### DATA EXCERPTS
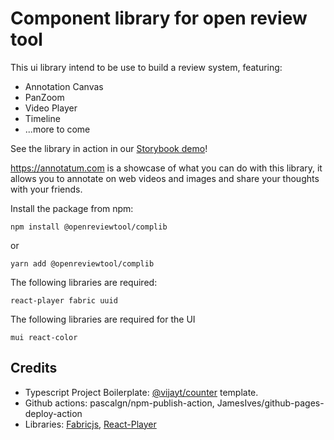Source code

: # Component library for open review tool

This ui library intend to be use to build a review system, featuring:

- Annotation Canvas
- PanZoom
- Video Player
- Timeline
- ...more to come

See the library in action in our [Storybook demo](https://openreviewtool.github.io/complib)!

https://annotatum.com is a showcase of what you can do with this library, it allows you to annotate on web videos and images and share your thoughts with your friends.


Install the package from npm:

```
npm install @openreviewtool/complib
```

or

```
yarn add @openreviewtool/complib
```

The following libraries are required:

```
react-player fabric uuid
```

The following libraries are required for the UI

```
mui react-color
```

## Credits

- Typescript Project Boilerplate: [@vijayt/counter](https://vijayt.com/post/boilerplate-for-publishing-components-with-a-storybook/) template.
- Github actions: pascalgn/npm-publish-action, JamesIves/github-pages-deploy-action
- Libraries: [Fabricjs](http://fabricjs.com/), [React-Player](https://www.npmjs.com/package/react-player)
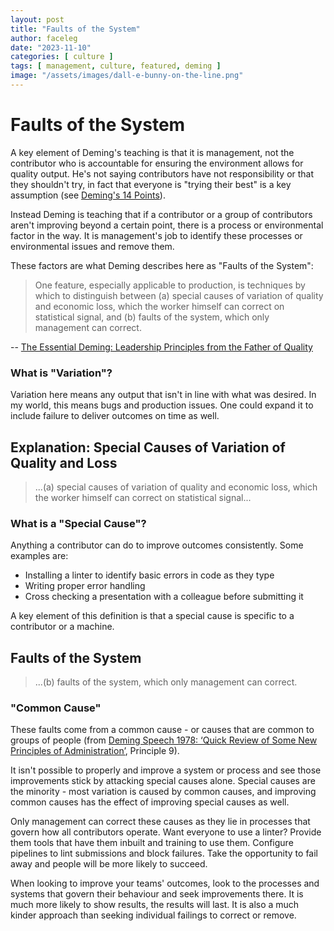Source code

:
 ```yaml
---
layout: post
title: "Faults of the System"
author: faceleg
date: "2023-11-10"
categories: [ culture ]
tags: [ management, culture, featured, deming ]
image: "/assets/images/dall-e-bunny-on-the-line.png"
---
```


# Faults of the System

A key element of Deming's teaching is that it is management, not the contributor who is accountable for ensuring the
environment allows for quality output. He's not saying contributors have not responsibility or that they shouldn't try,
            in fact that everyone is "trying their best" is a key assumption (see [Deming's 14 Points](/deming-14-points/)).

Instead Deming is teaching that if a contributor or a group of contributors aren't improving beyond a certain point,
        there is a process or environmental factor in the way. It is management's job to identify these processes or
        environmental issues and remove them.

These factors are what Deming describes here as "Faults of the System":

> One feature, especially applicable to production, is techniques by which to distinguish between (a) special causes of variation of quality and economic loss, which the worker himself can correct on statistical signal, and (b) faults of the system, which only management can correct.

-- [The Essential Deming: Leadership Principles from the Father of Quality](https://learning.oreilly.com/library/view/-/9780071790222/ch01.html)
### What is "Variation"?

Variation here means any output that isn't in line with what was desired. In my world, this means bugs and production issues. One could expand it to include failure to deliver outcomes on time as well.

## Explanation: Special Causes of Variation of Quality and Loss

> ...(a) special causes of variation of quality and economic loss, which the worker himself can correct on statistical signal...

### What is a "Special Cause"?

Anything a contributor can do to improve outcomes consistently. Some examples are: 

 * Installing a linter to identify basic errors in code as they type
 * Writing proper error handling
 * Cross checking a presentation with a colleague before submitting it

A key element of this definition is that a special cause is specific to a contributor or a machine.

## Faults of the System

> ...(b) faults of the system, which only management can correct.

### "Common Cause"

These faults come from a common cause - or causes that are common to groups of people (from [Deming Speech 1978: ‘Quick Review of Some New Principles of Administration’](https://www.qualitydigest.com/inside/management-article/deming-speech-1978-quick-review-some-new-principles-administration-112421), Principle 9).

It isn't possible to properly and improve a system or process and see those improvements stick by attacking special causes alone. Special causes are the minority - most variation is caused by common causes, and improving common causes has the effect of improving special causes as well.

Only management can correct these causes as they lie in processes that govern how all contributors operate. Want everyone to use a linter? Provide them tools that have them inbuilt and training to use them. Configure pipelines to lint submissions and block failures. Take the opportunity to fail away and people will be more likely to succeed.

When looking to improve your teams' outcomes, look to the processes and systems that govern their behaviour and seek improvements there. It is much more likely to show results, the results will last. It is also a much kinder approach than seeking individual failings to correct or remove.
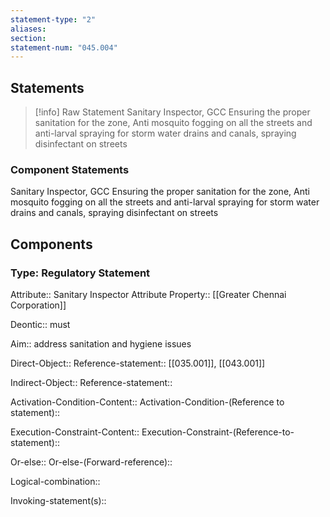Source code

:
 ```yaml
---
statement-type: "2"
aliases: 
section: 
statement-num: "045.004"
---
```

## Statements 
> [!info] Raw Statement
> Sanitary Inspector, GCC 
Ensuring the proper sanitation for the zone, Anti mosquito fogging on all the streets and anti-larval spraying for storm water drains and canals, spraying disinfectant on streets 
> 

### Component Statements
Sanitary Inspector, GCC 
Ensuring the proper sanitation for the zone, Anti mosquito fogging on all the streets and anti-larval spraying for storm water drains and canals, spraying disinfectant on streets 
## Components
### Type: Regulatory Statement
Attribute:: Sanitary Inspector
	Attribute Property:: [[Greater Chennai Corporation]]

Deontic:: must

Aim:: address sanitation and hygiene issues 

Direct-Object::
	Reference-statement:: [[035.001]], [[043.001]]

Indirect-Object::
	Reference-statement::

Activation-Condition-Content::
	Activation-Condition-(Reference to statement)::

Execution-Constraint-Content::
	Execution-Constraint-(Reference-to-statement)::

Or-else::
	Or-else-(Forward-reference)::

Logical-combination::

Invoking-statement(s)::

### YOUR TASK
How many lines of the entries above hold the string "well"? Reply with the number alone.

### EXERCISE OUTPUT
2